Von Beethoven bis Podcast. Mit Online-Konzerten und Open-Air-Plänen, mit neuen Gästen, neuen Gesprächen und einem neuen Podcast startet Dorothy Khadem-Missaghs Beethoven Frühling am 7. Mai in seine zweite Saison.

Von Michaela Fleck. Erstellt am 22. April 2021 (16:43)
Will mit ihrem zweiten Beethoven Frühling wie dessen Namensgeber „dem Schicksal in den Rachen greifen“: Pianistin und Festivalgründerin Dorothy Khadem-Missagh. 
Shirley Suarez

„Wir halten uns ganz an Beethoven“, verspricht Dorothy Khadem-Missagh. Und will auch in der zweiten Ausgabe ihres jungen Beethoven Frühlings wie der Jubilar vom letzten Jahr „dem Schicksal in den Rachen greifen“. Schon 2020 habe das frisch gegründete Festival noch vor seinem ersten Konzert „einen anderen Weg gefunden“.

Und zwar ins Netz, statt in die Konzertsäle. Ein „Meisterstück unter schwierigen Umständen“ sei das gewesen, lobte auch Niederösterreichs Landeshauptfrau. Diesen Weg will man heuer „mit voller Überzeugung fortsetzen“. Und hat heute, Donnerstag, gleich neben einem der Festivalstandorte, dem Congress Casino Baden, das Programm für die zweite Saison vorgestellt.

Die startet dort, wo auch die erste Saison 2020 nach acht Online-Konzerten endete: im Netz.

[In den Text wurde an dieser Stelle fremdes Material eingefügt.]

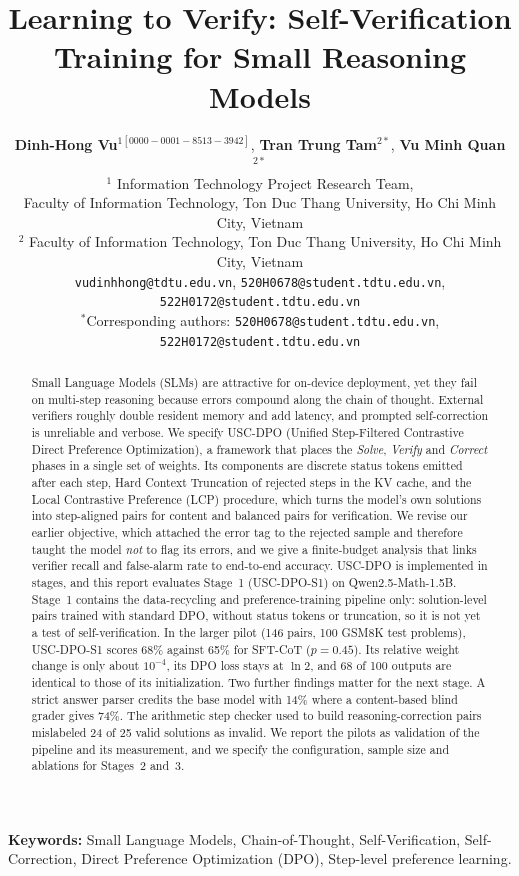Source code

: \documentclass[11pt, a4paper]{article}
\title{\textbf{Learning to Verify: Self-Verification Training for Small Reasoning Models}}
\author{
    \textbf{Dinh-Hong Vu}$^{1[0000-0001-8513-3942]}$,
    \textbf{Tran Trung Tam}$^{2*}$,
    \textbf{Vu Minh Quan}$^{2*}$\\
    \small $^{1}$ Information Technology Project Research Team,\\
    \small Faculty of Information Technology, Ton Duc Thang University, Ho Chi Minh City, Vietnam\\
    \small $^{2}$ Faculty of Information Technology, Ton Duc Thang University, Ho Chi Minh City, Vietnam\\
    \small \texttt{vudinhhong@tdtu.edu.vn}, \texttt{520H0678@student.tdtu.edu.vn}, \texttt{522H0172@student.tdtu.edu.vn}\\
    \small $^*$Corresponding authors: \texttt{520H0678@student.tdtu.edu.vn}, \texttt{522H0172@student.tdtu.edu.vn}
}
\date{}
\newcommand{\soldpo}{USC-DPO-S1}
\begin{document}
\maketitle

\begin{abstract}
Small Language Models (SLMs) are attractive for on-device deployment, yet they fail on multi-step reasoning because errors compound along the chain of thought. External verifiers roughly double resident memory and add latency, and prompted self-correction is unreliable and verbose. We specify USC-DPO (Unified Step-Filtered Contrastive Direct Preference Optimization), a framework that places the \textit{Solve}, \textit{Verify} and \textit{Correct} phases in a single set of weights. Its components are discrete status tokens emitted after each step, Hard Context Truncation of rejected steps in the KV cache, and the Local Contrastive Preference (LCP) procedure, which turns the model's own solutions into step-aligned pairs for content and balanced pairs for verification. We revise our earlier objective, which attached the error tag to the rejected sample and therefore taught the model \emph{not} to flag its errors, and we give a finite-budget analysis that links verifier recall and false-alarm rate to end-to-end accuracy. USC-DPO is implemented in stages, and this report evaluates Stage~1 (\soldpo{}) on Qwen2.5-Math-1.5B. Stage~1 contains the data-recycling and preference-training pipeline only: solution-level pairs trained with standard DPO, without status tokens or truncation, so it is not yet a test of self-verification. In the larger pilot (146 pairs, 100 GSM8K test problems), \soldpo{} scores 68\% against 65\% for SFT-CoT ($p=0.45$). Its relative weight change is only about $10^{-4}$, its DPO loss stays at $\ln 2$, and 68 of 100 outputs are identical to those of its initialization. Two further findings matter for the next stage. A strict answer parser credits the base model with 14\% where a content-based blind grader gives 74\%. The arithmetic step checker used to build reasoning-correction pairs mislabeled 24 of 25 valid solutions as invalid. We report the pilots as validation of the pipeline and its measurement, and we specify the configuration, sample size and ablations for Stages~2 and~3.
\end{abstract}

\noindent\textbf{Keywords:} Small Language Models, Chain-of-Thought, Self-Verification, Self-Correction, Direct Preference Optimization (DPO), Step-level preference learning.
\end{document}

Und zwar am 7. Mai. Insgesamt sechs Konzerte hat Festivalgründerin Dorothy Khadem-Missagh jeweils wöchentlich am Freitag geplant. Mit Beethoven („der kommt natürlich heuer auch vor“), aber auch mit Mozart und Brahms, Piazzolla und Zemlinsky („zwei diesjährige Jubilare“). Mit Spielorten mit Beethoven-Bezug, wie dem Congress Casino Baden oder dem Schlosspark Gneixendorf, aber auch wie dem Stadttheater, dem Bürgermeistergarten und der Klaviermanufaktur in Wiener Neustadt.

Und mit Gästen wie dem Oberton String Octet, dem Selini Quartett, dem Trio Vision, aber auch Crossover-Cellist Matthias Bartolomey & Philharmoniker-Klarinettist Matthias Schorn, Star-Percussionist Pascal Schumacher und dem Volks-Welt-Musik Ensemble Federspiel - zum Festivalschluss am 6. Juni. Wobei: Die beiden Junikonzerte nach den jüngsten Ankündigungen für mögliche Öffnungen nicht mehr im Netz, sondern „open Air“ geplant sind, so Festivalmanager Jakob Bayer.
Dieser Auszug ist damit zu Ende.